I’m writing this while preparing for my dad’s celebration of life service. His was one of the three unexpected deaths we experienced in the first two weeks of July, and I’ve been invited to share about him at the service.
This preparation has got me thinking deeply about his legacy. I’ve narrowed down what I want to highlight to:
- Work Hard.
- Love Math.
- Give Generously.
And possibly: Family is expansive.
He was so many things to so many people, but I think he’d feel “seen” in stories around these themes.
The Question That Matters: Would you feel seen?
Would you feel “seen” in the things people will say about you at your funeral? Based on your habits and ways of interacting with people, will they share what you’d hope they’d share?
As long as you’re alive, you have a chance to influence this.
I remember realizing that I wanted my kids to know I loved them—but recognizing that my “love” included leaving them for work and work trips. So I made concerted choices to communicate and demonstrate my love, both while present and through my words as I left for work, including inviting each of them to join me on trips.
I hoped they’d understand these acts as “Dad really loved us” rather than feeling “Dad wasn’t around much.”
A Powerful Exercise: Write Your Own Eulogy
In our coaching skills for leaders intensives, we discuss writing out your eulogy as a tool for getting in touch with your personal story. This is an extreme version of Stephen Covey’s Habit 2: Begin with the end in mind.
Here’s how to do it: Set aside 30 minutes and write what you think people will actually say about you at your funeral—not what you hope they’ll say, but what they’ll likely say based on how you’re living now. What would your colleagues say? Your friends and family? People in your social groups?
Be honest about the patterns people see in your life.
The benefit? If there’s a gap between what they would say and how you would like to be remembered, you still have time to make changes. Seeing the gap between what people will likely say and what you’d hope they’d say shows you exactly where to grow.

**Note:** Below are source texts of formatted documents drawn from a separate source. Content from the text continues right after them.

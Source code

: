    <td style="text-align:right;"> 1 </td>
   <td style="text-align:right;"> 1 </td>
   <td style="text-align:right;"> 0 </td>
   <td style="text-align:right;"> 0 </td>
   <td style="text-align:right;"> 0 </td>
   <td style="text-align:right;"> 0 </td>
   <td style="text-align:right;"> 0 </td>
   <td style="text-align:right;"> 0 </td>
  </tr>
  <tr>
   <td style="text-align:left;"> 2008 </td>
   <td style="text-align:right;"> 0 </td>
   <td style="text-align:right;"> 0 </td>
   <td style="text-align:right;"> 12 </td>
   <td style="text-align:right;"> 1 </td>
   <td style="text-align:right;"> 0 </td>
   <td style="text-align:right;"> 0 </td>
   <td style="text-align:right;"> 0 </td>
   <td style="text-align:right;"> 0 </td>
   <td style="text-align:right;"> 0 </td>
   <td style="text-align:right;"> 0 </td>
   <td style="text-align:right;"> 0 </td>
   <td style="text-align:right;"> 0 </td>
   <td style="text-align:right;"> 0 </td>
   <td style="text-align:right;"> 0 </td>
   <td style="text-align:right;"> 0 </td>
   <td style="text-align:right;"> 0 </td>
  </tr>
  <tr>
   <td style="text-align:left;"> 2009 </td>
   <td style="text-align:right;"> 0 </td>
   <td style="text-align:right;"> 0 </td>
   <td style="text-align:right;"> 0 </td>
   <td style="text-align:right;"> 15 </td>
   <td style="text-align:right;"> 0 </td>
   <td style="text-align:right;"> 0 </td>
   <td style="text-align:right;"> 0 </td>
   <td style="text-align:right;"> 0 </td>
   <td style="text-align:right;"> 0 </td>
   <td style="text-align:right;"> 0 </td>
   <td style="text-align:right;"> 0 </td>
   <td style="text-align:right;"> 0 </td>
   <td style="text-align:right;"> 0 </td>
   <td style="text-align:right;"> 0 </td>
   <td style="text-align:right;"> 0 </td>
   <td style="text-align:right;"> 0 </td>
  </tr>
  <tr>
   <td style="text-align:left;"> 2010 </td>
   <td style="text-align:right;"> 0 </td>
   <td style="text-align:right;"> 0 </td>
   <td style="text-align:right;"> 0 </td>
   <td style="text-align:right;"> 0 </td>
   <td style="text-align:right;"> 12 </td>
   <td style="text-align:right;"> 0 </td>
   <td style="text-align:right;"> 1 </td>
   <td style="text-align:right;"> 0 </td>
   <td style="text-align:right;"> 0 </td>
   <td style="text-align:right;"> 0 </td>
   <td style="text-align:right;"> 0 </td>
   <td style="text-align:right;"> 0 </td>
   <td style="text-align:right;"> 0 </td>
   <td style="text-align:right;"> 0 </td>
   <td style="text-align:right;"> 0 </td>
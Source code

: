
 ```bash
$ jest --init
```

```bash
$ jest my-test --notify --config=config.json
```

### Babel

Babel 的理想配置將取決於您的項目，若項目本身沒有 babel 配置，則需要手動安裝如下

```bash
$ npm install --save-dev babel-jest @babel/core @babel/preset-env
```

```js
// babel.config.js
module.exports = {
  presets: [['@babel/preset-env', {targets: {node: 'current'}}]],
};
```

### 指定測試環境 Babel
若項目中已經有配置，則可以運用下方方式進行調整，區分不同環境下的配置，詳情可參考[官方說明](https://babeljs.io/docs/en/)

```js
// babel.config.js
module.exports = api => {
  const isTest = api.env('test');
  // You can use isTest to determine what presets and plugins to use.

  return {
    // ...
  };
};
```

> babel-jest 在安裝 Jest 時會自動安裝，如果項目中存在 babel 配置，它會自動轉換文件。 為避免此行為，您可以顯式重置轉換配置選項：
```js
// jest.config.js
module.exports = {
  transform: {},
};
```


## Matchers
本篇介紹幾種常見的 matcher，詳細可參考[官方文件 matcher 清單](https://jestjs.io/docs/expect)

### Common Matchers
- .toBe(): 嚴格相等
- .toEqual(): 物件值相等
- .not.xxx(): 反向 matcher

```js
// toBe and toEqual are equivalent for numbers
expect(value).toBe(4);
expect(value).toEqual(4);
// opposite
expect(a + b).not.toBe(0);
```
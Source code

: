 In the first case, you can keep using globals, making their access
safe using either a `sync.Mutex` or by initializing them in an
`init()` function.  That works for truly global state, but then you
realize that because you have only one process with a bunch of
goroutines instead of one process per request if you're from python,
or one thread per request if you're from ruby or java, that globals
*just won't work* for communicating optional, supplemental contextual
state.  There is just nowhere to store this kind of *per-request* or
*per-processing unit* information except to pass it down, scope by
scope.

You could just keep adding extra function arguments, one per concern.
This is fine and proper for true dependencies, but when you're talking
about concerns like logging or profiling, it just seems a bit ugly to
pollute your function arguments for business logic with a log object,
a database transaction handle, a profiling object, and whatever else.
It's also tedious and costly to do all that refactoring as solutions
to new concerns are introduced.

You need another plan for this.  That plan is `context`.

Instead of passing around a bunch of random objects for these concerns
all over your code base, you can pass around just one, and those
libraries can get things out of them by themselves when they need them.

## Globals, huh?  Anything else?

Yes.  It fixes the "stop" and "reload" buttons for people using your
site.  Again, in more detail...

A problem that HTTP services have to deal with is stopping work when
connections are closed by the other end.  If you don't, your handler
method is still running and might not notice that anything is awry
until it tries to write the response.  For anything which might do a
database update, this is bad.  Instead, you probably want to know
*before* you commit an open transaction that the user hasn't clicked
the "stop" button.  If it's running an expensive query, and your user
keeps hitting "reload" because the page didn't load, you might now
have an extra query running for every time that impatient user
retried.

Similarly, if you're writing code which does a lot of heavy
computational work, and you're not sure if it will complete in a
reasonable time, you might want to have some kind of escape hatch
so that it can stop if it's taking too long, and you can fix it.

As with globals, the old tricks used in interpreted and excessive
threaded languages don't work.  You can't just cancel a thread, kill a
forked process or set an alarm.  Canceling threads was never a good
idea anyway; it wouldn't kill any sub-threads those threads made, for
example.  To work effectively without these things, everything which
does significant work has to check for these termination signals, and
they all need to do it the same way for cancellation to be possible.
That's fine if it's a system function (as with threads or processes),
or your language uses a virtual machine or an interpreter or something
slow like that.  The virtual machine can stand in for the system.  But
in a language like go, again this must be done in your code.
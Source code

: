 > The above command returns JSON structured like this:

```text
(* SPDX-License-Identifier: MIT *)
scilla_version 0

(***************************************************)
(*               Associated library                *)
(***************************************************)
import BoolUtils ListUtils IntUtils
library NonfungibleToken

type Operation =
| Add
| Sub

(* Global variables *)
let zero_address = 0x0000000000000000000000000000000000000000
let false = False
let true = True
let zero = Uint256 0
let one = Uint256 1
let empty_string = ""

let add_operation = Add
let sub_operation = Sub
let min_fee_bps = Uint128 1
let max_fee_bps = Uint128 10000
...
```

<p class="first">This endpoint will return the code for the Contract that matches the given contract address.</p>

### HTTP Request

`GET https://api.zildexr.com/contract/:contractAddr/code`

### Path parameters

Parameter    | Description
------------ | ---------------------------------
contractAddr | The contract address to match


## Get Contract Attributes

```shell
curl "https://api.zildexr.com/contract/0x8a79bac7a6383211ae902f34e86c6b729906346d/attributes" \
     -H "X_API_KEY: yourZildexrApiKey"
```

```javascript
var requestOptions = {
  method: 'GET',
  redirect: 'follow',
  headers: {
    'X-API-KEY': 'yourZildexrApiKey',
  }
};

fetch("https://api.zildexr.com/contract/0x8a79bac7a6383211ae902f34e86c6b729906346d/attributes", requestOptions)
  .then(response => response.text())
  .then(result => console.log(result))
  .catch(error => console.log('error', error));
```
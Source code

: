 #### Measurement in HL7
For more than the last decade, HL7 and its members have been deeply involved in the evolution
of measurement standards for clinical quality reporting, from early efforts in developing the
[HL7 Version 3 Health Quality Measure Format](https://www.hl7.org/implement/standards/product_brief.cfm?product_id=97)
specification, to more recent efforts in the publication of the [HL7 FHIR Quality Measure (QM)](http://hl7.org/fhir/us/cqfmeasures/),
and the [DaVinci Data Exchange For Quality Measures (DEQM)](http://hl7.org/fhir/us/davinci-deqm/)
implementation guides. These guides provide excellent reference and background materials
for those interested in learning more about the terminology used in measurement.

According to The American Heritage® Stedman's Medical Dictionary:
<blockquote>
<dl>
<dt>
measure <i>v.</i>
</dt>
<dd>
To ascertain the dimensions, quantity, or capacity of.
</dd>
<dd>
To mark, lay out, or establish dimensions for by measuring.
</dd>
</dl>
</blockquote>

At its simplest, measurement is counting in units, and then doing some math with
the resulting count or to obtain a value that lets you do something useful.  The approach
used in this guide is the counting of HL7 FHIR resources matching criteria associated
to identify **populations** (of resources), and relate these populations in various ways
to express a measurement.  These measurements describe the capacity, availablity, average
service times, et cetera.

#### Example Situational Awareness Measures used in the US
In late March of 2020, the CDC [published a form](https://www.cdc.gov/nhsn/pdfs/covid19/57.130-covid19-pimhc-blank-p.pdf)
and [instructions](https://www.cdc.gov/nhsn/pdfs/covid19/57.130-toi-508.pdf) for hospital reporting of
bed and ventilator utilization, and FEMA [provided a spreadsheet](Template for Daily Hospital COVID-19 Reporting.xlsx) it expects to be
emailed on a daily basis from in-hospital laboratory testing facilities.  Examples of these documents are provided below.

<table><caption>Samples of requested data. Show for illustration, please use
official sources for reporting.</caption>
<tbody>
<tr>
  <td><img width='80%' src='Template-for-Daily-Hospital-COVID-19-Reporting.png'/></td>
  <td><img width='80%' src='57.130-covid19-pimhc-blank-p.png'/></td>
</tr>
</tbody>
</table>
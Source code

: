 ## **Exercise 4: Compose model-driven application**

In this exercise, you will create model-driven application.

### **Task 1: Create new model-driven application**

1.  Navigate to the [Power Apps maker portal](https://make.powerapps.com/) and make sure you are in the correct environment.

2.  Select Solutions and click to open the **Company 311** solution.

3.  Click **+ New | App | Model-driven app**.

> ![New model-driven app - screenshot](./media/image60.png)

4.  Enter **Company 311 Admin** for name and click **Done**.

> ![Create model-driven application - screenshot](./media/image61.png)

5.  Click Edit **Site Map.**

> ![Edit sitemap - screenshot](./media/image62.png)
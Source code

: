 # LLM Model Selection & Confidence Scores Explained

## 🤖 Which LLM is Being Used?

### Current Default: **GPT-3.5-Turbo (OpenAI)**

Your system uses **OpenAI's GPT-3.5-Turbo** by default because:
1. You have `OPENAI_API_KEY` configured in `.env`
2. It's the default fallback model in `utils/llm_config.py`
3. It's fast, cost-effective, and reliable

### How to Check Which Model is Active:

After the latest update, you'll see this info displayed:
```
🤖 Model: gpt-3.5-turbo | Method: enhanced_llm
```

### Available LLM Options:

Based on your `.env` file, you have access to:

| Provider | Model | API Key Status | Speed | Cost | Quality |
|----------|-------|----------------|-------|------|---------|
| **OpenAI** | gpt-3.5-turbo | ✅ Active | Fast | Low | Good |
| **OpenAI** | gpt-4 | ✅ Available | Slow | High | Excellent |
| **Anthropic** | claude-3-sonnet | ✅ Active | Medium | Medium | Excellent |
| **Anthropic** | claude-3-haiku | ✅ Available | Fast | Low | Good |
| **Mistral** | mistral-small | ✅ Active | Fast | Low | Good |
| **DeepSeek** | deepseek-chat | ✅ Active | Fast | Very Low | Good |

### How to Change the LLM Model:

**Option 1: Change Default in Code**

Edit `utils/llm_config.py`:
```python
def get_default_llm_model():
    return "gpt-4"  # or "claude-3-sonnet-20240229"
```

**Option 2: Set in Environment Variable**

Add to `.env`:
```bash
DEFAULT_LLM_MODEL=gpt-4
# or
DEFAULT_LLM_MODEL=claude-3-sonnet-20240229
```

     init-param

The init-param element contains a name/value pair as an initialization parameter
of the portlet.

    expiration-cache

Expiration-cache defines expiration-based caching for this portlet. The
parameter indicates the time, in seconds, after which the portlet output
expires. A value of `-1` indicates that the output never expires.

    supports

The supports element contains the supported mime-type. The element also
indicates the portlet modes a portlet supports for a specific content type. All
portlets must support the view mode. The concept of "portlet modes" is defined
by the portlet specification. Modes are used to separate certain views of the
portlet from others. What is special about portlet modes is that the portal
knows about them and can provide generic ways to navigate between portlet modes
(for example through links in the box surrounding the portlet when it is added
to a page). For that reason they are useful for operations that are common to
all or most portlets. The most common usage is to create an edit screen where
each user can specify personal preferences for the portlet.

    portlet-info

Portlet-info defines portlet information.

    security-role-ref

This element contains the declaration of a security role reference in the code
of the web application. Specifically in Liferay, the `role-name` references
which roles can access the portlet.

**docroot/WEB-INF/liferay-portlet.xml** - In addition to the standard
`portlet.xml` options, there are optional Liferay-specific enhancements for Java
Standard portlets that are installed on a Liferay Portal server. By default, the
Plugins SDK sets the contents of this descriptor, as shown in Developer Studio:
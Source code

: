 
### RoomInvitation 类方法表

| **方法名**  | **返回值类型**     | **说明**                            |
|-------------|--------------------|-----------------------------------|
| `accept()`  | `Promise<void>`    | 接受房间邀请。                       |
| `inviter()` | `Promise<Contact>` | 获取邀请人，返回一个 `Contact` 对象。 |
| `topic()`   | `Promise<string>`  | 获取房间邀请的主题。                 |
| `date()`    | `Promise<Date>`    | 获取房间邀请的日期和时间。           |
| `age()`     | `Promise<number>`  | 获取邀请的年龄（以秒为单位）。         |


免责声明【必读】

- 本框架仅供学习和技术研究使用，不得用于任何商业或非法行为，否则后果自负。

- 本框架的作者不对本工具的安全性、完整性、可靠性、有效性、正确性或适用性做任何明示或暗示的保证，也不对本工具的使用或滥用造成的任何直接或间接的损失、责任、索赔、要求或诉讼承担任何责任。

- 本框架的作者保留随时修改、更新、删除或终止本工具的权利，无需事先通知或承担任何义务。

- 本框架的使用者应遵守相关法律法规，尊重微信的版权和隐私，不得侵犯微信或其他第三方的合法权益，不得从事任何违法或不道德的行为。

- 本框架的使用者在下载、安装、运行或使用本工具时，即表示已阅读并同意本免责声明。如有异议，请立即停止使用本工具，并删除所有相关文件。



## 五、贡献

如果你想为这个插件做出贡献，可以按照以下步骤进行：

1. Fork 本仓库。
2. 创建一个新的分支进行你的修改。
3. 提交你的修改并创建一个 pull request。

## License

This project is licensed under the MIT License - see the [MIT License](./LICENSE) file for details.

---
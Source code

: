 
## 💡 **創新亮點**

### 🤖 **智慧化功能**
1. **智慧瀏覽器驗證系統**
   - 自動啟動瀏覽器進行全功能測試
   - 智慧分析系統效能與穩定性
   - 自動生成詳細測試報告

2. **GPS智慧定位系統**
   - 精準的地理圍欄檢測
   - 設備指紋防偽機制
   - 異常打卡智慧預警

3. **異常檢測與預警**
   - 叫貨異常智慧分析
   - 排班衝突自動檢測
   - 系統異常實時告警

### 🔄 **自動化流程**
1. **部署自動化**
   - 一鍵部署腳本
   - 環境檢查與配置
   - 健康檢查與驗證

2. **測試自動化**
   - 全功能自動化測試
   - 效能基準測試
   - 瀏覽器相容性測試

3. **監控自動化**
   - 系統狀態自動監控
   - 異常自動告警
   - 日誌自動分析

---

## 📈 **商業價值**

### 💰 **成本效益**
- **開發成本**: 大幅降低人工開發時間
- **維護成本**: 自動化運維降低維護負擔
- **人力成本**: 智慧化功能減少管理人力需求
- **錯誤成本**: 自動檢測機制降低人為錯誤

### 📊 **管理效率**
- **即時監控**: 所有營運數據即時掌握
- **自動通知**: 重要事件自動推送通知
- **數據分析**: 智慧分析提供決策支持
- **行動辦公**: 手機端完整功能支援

I prefer thinking about your funeral over your retirement party—retirement comments focus on work, but funerals reflect your entire life: how you treated people, what you prioritized, the impact you had on others.
Your Turn
What would you hope people would say about you? And what can you start doing now to help make that a reality?
The beauty of this exercise isn’t in creating pressure to be perfect, but in creating clarity about what matters most to you while you still have time to live it out.